Dataset entries:
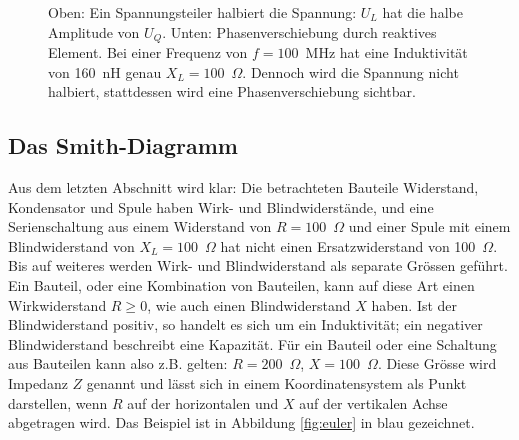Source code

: \documentclass[twoside,a4paper,11pt,halfparskip,DIV=11,notitlepage]{scrartcl}
\begin{document}
\begin{figure}
    \hfill
    \caption{Oben: Ein Spannungsteiler halbiert die Spannung: $U_L$ hat die
    halbe Amplitude von $U_Q$. Unten: Phasenverschiebung durch reaktives Element. Bei
einer Frequenz von $f=100$~MHz hat eine Induktivität von 160~nH genau
$X_L=100$~$\Omega$. Dennoch wird die Spannung nicht halbiert, stattdessen wird eine Phasenverschiebung sichtbar.}
    \label{fig:phasenverschiebung}
\end{figure}

\subsection{Das Smith-Diagramm}\label{sec:smith}
Aus dem letzten Abschnitt wird klar: Die betrachteten Bauteile Widerstand, Kondensator und Spule haben Wirk- und
Blindwiderstände, und eine Serienschaltung aus einem Widerstand von
$R=100$~$\Omega$ und einer Spule mit einem Blindwiderstand von $X_L=100$~$\Omega$ hat nicht einen Ersatzwiderstand
von 100~$\Omega$. Bis auf weiteres werden Wirk- und Blindwiderstand als separate Grössen geführt. Ein Bauteil,
oder eine Kombination von Bauteilen, kann auf diese Art einen Wirkwiderstand
$R\ge0$, wie auch einen Blindwiderstand $X$ haben. Ist der Blindwiderstand positiv, so handelt es sich um ein
Induktivität; ein negativer Blindwiderstand beschreibt eine Kapazität. Für ein Bauteil oder eine Schaltung
aus Bauteilen kann also z.B. gelten: $R=200$~$\Omega$, $X=100$~$\Omega$. Diese Grösse wird Impedanz $Z$ genannt
und lässt sich in einem Koordinatensystem als Punkt darstellen, wenn $R$ auf
der horizontalen und $X$ auf der vertikalen Achse abgetragen wird. Das Beispiel
ist in Abbildung \ref{fig:euler} in  blau gezeichnet. 
\end{document}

(REQUIRED ACTION) Every word of the data should be reproduced exactly; please omit any pictures.

(TASK RESULT)
Source code

: \documentclass[twoside,a4paper,11pt,halfparskip,DIV=11,notitlepage]{scrartcl}
\begin{document}
\begin{figure}
    \hfill
    \caption{Oben: Ein Spannungsteiler halbiert die Spannung: $U_L$ hat die
    halbe Amplitude von $U_Q$. Unten: Phasenverschiebung durch reaktives Element. Bei
einer Frequenz von $f=100$~MHz hat eine Induktivität von 160~nH genau
$X_L=100$~$\Omega$. Dennoch wird die Spannung nicht halbiert, stattdessen wird eine Phasenverschiebung sichtbar.}
    \label{fig:phasenverschiebung}
\end{figure}

\subsection{Das Smith-Diagramm}\label{sec:smith}
Aus dem letzten Abschnitt wird klar: Die betrachteten Bauteile Widerstand, Kondensator und Spule haben Wirk- und
Blindwiderstände, und eine Serienschaltung aus einem Widerstand von
$R=100$~$\Omega$ und einer Spule mit einem Blindwiderstand von $X_L=100$~$\Omega$ hat nicht einen Ersatzwiderstand
von 100~$\Omega$. Bis auf weiteres werden Wirk- und Blindwiderstand als separate Grössen geführt. Ein Bauteil,
oder eine Kombination von Bauteilen, kann auf diese Art einen Wirkwiderstand
$R\ge0$, wie auch einen Blindwiderstand $X$ haben. Ist der Blindwiderstand positiv, so handelt es sich um ein
Induktivität; ein negativer Blindwiderstand beschreibt eine Kapazität. Für ein Bauteil oder eine Schaltung
aus Bauteilen kann also z.B. gelten: $R=200$~$\Omega$, $X=100$~$\Omega$. Diese Grösse wird Impedanz $Z$ genannt
und lässt sich in einem Koordinatensystem als Punkt darstellen, wenn $R$ auf
der horizontalen und $X$ auf der vertikalen Achse abgetragen wird. Das Beispiel
ist in Abbildung \ref{fig:euler} in  blau gezeichnet. 
\end{document}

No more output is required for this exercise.